14A ce titre, il existe plusieurs façons de marcher avec…, pour le moins trois principales. J-P BOUTINET [4] les dénomme suivi, cheminement, et guidance. Pour cet auteur:

  • Le suivi : s’apparente à un accompagnement non directif. Il correspond au degré le plus élevé de l’autonomie de l’apprenant.
  • Le cheminement : s’efforce de définir des rythmes compatibles de marche, entre accompagnateur et accompagné. Il correspond à un degré moyen d’autonomie de l’apprenant.
  • La guidance: correspond à un accompagnement plus directif, qui s’apparente à un encadrement. Il correspond au degré le plus faible d’autonomie.
La relation d’accompagnement formé/formateur n’est pas qu’interpersonnelle, elle met en présence des étudiants qui appartiennent à des groupes sociaux divers et des cadres de santé formateurs, membres d’une profession caractérisée par un statut spécifique. Le cadre théorique des représentations sociales occupe une place privilégiée dans le sens où il peut rendre apparent le système social dans lequel sont enracinés les opinions, les attitudes, les comportements et les relations que les individus entretiennent avec autrui. Depuis la contribution princeps de S. MOSCVICI (1961), il est entendu que décrire une représentation sociale, c’est décrire comment un objet social peut être pensé par une communauté. Une représentation sociale est un ensemble organisé d’informations, d’opinions, d’attitudes et de croyances à propos d’un objet donné. Socialement produite, elle est sous l’influence de l’histoire du groupe qui la véhicule, mais aussi de normes ou de valeurs correspondant à un système socio-idéologique.

15L’actualité récente, dans le champ de l’éducation et de la formation, de ces démarches d’accompagnement nous sollicite à juste titre. Notre attention, fixée et sédimentée, sur l’un des dix énoncés des principes pédagogiques du programme des études en soins infirmiers : « Le suivi pédagogique basé sur l’accompagnement… », s’est densifiée. Dans le « Dictionnaire de la formation et du développement personnel » (Paris, PUF, 1996), nous retrouvons la définition suivante à propos de l’accompagnement: « Fonction qui, dans une équipe pédagogique, consiste à suivre un stagiaire, et à cheminer avec lui, durant une période plus ou moins brève afin d’échanger à propos de son action, d’y réfléchir ensemble et de l’évaluer ».

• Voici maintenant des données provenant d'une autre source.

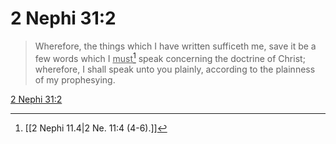 # 2 Nephi 31:2

> Wherefore, the things which I have written sufficeth me, save it be a few words which I <u>must</u>[^a] speak concerning the doctrine of Christ; wherefore, I shall speak unto you plainly, according to the plainness of my prophesying.

[2 Nephi 31:2](https://www.churchofjesuschrist.org/study/scriptures/bofm/2-ne/31?lang=eng&id=p2#p2)


[^a]: [[2 Nephi 11.4|2 Ne. 11:4 (4-6).]]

16Cette finalité demeure un travail d’émancipation permettant à l’apprenant de parfaire son autonomie. Dès lors comment interroger ces pratiques d’accompagnement? Comment identifier ce qu’elles provoquent à un double niveau: le niveau de l’étudiant en soins infirmiers - accompagné et le niveau du cadre de santé formateur – accompagnateur?

Représentations sociales et travail de contextualisation

17Dans la lignée de l’étude princeps de S. MOSCOVICI, de nombreux travaux ont permis d’approfondir ce concept de représentation sociale. Aujourd’hui encore, il est difficile de donner une définition commune à tous les auteurs. Son caractère polysémique rend compte de sa complexité. Nous avons retenu la définition donnée par D. JODELET et G-N. FISCHER. Pour D. JODELET, « c’est une forme de connaissance socialement élaborée et partagée, ayant une visée pratique et concourant à la construction d’une réalité commune à un ensemble social…». (JODELET D., 1989 : 36).

18Pour cet auteur, ces représentations, si importantes dans notre vie quotidienne, nous accompagnent dans la manière de nommer et de définir les différents aspects de notre réalité. L’auteur précise également le rôle prépondérant du contexte humain, matériel, institutionnel et relationnel dans leur élaboration.

19Pour G-N. FISCHER, « La représentation sociale est la construction sociale d’un savoir ordinaire élaboré à travers les valeurs et les croyances partagées par un groupe social concernant différents objets (personnes, événements, catégories sociales, etc.) et donnant lieu à une vision commune des choses, qui se manifeste au cours des interactions sociales » (FISCHER G-N., 1996 : 126)

20Ainsi, les représentations sociales sont des modalités de pensée pratique orientée vers la communication, la compréhension et la maîtrise de l’environnement. Si les représentations varient selon les individus, nous postulons qu’elles varient également chez un même individu, en fonction des situations, des paramètres organisationnels, du contexte dans lequel il travaille. Pour le champ qui nous intéresse, l’étude des représentations sociales est en relation avec un contexte d’exercice d’activités professionnelles. Dans un article commun (BATAILLE M., et al., 1997), A. PIASER précise: « Les représentations professionnelles sont des représentations portant sur des objets appartenant à un milieu professionnel spécifique. Elles sont partagées par les membres de la profession considérée et constituent un processus composite grâce auquel les individus évoluent en situation professionnelle: opinions, attitudes, prises de position, savoirs etc. ».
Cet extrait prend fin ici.